The story goes that a gathering of Buddhist and Christian authors and monastics took place. The authors—an assortment of theologians and dharma teachers representing a variety of lineages and traditions—held a conference where they delivered papers and engaged in various conversations concerning interreligious dialogue. In a separate but nearby building, the monks and nuns also came together, where they devoted most of their time to meditation and contemplation.
By the end of the week, both groups gathered for a closing interfaith ceremony. It became obvious to all who were present that the various authors, while polite and civil toward each other, had not really formed any kind of relationships, at least beyond their professional collegiality. On the other hand, the various monastics were all hugging one another, filled with warmth, smiles, and a clear sense of bonded charity—as if they had been friends for ages.
When I lived in Washington, D.C., I took several classes on Christian meditation—what others might call contemplation or silent prayer—at the Shalem Institute for Spiritual Formation. In Shalem’s library hung an old framed print featuring a Quaker proverb: “Speak only when your words are an improvement upon silence.”
Some fifteen hundred years ago, Saint Benedict said something similar in his Holy Rule: “There are times when good words are to be left unsaid, out of esteem for silence.”
What Benedict and the Quakers—let alone the monks and nuns from our little interfaith story—are trying to say is simply this: sometimes words get in the way.
This is a very alarming thought for people who make their living, like I do, from writing and speaking.
In the Christian faith, language, which is to say words— or at least the Word—occupies a place of almost singular honor. We do more than merely believe in God—we believe in a God who speaks. He Is There and He Is Not Silent proclaimed the title of a book by a famous twentieth-century evangelical, Francis Schaeffer.
The Christian God is a God who talks. And this God-talk reaches its zenith with the incarnation of Jesus Christ, the second person of the Holy Trinity, the Son of God, who is indeed one with God, the Logos, the Word of God. Spirituality invites us to imitate God, and it’s obvious Christians worship a God who talks, for we are likewise a very chatty bunch. Even when God is not talking to us, we’re busy doing plenty of our own talking. We talk to God (prayer), and we talk about God (theology). Literally hundreds of thousands of books on theology have been written over the ages. Not only do we mortals love a talking God, but we sure love having God to talk about, too.
If language is good enough for God, why should monks and nuns and Quakers run around telling us to be silent? I’m not sure I can answer that question because the answer can’t be put into words.
Every time I sit down to write about silence, I just get amused by the sheer irony of it all. But over the years, in between writing books and a blog and various opportunities to speak and teach and lead retreats, I’ve come to recognize something that is very humbling: at its heart, Christian spirituality and faith simply cannot be taught. The lessons of spirituality are unteachable lessons.

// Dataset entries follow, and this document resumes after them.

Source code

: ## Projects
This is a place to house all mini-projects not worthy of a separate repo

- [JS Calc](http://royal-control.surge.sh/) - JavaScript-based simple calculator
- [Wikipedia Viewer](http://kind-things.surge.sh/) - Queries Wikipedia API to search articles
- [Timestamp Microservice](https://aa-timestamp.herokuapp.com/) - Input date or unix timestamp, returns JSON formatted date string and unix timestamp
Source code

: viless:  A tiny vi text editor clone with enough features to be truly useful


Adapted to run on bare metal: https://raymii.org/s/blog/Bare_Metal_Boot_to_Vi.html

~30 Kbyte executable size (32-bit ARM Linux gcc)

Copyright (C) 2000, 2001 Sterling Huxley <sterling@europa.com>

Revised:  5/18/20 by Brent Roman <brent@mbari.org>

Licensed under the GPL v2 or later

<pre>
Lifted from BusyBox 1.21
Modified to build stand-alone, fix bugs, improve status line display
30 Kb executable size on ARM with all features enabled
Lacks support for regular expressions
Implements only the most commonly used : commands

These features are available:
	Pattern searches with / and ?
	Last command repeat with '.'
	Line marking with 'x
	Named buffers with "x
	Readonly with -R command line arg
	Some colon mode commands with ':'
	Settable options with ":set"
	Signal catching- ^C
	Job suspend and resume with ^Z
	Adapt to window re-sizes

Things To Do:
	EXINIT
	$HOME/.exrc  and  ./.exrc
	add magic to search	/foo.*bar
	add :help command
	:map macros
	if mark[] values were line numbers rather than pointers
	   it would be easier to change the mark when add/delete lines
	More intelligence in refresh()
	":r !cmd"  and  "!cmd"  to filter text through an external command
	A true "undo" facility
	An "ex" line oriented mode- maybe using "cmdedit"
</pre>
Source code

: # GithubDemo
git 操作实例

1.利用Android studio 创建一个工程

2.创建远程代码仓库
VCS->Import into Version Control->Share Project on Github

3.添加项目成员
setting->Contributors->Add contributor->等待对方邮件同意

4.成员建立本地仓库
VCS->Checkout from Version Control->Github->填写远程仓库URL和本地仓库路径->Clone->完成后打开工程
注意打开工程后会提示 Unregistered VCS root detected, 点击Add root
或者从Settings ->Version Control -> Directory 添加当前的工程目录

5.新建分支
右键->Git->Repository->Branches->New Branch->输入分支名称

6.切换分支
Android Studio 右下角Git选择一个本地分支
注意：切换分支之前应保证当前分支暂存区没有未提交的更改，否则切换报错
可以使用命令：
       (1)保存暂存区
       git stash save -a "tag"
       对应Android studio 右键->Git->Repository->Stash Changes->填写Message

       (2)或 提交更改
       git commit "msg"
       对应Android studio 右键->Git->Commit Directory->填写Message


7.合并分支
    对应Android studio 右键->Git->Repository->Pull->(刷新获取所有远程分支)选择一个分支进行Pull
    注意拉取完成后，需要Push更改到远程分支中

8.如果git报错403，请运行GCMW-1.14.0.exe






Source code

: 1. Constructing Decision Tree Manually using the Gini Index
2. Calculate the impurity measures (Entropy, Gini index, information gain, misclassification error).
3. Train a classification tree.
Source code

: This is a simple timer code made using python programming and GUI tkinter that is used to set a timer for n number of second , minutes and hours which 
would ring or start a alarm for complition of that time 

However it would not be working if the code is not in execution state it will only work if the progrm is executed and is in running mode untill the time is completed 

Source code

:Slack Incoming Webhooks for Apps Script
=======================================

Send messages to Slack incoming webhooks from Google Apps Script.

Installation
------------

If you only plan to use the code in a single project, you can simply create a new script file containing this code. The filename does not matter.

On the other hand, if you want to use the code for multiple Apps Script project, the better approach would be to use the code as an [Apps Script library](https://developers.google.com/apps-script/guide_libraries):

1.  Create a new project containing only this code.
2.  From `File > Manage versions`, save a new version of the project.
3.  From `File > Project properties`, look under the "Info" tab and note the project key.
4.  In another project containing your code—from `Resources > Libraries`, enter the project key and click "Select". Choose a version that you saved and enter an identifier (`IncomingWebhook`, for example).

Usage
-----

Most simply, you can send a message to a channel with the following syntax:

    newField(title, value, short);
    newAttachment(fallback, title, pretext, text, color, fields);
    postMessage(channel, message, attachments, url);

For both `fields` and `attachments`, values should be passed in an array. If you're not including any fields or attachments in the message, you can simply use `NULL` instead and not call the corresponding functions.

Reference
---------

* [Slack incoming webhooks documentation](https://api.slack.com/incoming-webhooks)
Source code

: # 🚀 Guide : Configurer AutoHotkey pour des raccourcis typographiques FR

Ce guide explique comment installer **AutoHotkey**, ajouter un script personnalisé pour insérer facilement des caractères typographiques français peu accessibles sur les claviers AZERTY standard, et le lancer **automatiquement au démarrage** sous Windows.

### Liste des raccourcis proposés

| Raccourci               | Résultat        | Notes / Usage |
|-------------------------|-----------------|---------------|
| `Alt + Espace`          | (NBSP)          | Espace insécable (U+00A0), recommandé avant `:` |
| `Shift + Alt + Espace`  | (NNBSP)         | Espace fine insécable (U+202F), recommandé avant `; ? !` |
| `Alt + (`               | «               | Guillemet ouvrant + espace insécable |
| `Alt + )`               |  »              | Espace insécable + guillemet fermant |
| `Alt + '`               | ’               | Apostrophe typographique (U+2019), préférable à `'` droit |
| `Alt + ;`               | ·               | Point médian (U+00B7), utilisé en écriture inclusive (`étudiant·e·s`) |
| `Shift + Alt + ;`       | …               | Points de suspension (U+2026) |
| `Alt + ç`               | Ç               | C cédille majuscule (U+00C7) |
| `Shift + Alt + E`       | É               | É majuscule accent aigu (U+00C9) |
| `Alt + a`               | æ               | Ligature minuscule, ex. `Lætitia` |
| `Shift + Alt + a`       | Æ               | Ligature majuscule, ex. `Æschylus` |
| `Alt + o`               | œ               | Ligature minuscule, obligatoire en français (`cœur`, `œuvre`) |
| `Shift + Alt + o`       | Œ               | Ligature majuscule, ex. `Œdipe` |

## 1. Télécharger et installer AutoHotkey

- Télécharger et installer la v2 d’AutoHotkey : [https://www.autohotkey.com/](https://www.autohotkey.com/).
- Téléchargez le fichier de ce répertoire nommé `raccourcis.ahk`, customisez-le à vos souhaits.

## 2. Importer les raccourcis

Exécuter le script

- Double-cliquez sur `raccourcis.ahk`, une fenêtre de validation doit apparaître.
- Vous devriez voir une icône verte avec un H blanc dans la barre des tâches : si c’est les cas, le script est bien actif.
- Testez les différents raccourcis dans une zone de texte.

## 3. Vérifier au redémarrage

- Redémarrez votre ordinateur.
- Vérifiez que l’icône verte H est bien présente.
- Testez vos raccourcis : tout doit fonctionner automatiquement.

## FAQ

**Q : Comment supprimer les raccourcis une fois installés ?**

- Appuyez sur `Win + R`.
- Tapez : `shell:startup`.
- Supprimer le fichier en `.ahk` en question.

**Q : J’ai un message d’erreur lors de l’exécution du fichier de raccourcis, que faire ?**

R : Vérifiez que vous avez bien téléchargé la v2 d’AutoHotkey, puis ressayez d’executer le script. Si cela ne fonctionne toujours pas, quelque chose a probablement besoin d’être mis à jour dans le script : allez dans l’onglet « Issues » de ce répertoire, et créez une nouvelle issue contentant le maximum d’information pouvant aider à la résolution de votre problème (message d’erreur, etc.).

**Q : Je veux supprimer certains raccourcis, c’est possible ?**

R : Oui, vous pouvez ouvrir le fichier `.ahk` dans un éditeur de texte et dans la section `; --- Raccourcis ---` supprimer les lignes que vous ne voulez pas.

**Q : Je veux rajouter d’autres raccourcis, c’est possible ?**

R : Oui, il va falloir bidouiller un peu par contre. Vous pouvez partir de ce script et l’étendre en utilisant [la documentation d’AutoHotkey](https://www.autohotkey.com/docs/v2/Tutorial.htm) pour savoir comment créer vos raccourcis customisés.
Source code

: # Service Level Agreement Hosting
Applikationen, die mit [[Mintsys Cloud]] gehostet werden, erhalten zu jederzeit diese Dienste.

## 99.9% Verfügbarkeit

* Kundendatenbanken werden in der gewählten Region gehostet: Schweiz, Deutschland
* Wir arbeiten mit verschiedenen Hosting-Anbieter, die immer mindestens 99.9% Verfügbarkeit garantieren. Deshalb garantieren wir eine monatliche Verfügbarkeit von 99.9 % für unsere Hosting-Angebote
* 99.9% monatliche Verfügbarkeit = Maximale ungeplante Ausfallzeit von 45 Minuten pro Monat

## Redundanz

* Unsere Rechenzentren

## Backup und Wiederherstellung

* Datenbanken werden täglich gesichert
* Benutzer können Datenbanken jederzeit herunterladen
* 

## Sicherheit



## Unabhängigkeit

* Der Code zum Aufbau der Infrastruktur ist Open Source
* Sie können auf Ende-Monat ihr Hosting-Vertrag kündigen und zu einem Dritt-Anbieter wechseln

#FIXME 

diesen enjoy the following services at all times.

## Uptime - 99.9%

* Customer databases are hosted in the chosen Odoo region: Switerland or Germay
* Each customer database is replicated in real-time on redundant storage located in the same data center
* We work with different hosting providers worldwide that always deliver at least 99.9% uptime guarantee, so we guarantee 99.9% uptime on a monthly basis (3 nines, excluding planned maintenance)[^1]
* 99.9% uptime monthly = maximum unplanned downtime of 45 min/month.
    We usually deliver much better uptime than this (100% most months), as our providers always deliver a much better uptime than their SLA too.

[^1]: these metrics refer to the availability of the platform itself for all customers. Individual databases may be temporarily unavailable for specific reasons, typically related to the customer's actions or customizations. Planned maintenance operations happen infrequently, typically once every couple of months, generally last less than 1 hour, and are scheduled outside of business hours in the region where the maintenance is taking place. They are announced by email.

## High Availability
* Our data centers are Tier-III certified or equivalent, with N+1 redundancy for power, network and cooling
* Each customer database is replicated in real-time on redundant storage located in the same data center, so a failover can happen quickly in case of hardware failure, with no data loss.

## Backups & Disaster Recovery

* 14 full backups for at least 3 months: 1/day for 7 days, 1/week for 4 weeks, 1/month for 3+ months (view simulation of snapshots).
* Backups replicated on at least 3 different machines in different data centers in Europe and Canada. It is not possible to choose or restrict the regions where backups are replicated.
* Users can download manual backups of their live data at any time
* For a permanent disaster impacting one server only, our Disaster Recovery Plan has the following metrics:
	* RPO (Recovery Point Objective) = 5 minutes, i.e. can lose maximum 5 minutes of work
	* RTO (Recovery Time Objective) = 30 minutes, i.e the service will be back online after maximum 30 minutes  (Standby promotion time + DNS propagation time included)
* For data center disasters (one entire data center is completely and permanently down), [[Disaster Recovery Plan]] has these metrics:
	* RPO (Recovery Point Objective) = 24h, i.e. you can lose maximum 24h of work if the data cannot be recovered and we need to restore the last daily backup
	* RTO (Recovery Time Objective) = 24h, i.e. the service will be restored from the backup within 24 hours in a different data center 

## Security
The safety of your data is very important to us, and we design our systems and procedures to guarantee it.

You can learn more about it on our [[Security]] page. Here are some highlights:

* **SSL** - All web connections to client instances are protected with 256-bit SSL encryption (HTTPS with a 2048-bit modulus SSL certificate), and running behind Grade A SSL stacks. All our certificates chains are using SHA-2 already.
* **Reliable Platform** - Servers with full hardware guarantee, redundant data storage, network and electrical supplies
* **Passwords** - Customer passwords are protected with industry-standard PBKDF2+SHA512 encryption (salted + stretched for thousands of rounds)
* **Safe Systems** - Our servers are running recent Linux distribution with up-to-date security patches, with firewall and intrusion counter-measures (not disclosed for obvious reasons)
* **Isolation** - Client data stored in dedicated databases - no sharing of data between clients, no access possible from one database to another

Now, I don’t want to suggest that God has made a mistake by giving us Jesus the Word or that the Bible is somehow deficient because it is filled with all sorts of words. (Here’s a fun bit of trivia: the Old and the New Testaments contain a combined total of well over ten thousand unique words.)
I don’t mean to imply that verbal communication is somehow bad or even deficient. But some things simply cannot be communicated by words or at least cannot be communicated as well by words. Words are the map, not the territory; they are the finger pointing to the moon, not the moon itself.
You could even say this about Jesus: as the Word of God, Jesus shares with us not only himself but also the One who sent him: One whom even the Word of God ultimately cannot put into words.
Mark Twain is supposed to have said that a person who carries a cat by the tail learns something that cannot be learned any other way. That pretty much sums up what I’m trying to say here.
Fortunately, not all unteachable lessons are of a cat-by-the-tail variety. Some unteachable lessons involve wonder or rapture or joy. They involve moments of time (or of eternity) that cannot be put into words, indeed, cannot even be put into thought. But stumble across one of those moments and you’ll never be the same. When you learn a lesson that can never be taught, don’t try to teach anyone else, either. Maybe the best you can do is tell your story or point somebody in a direction and say, “This way.”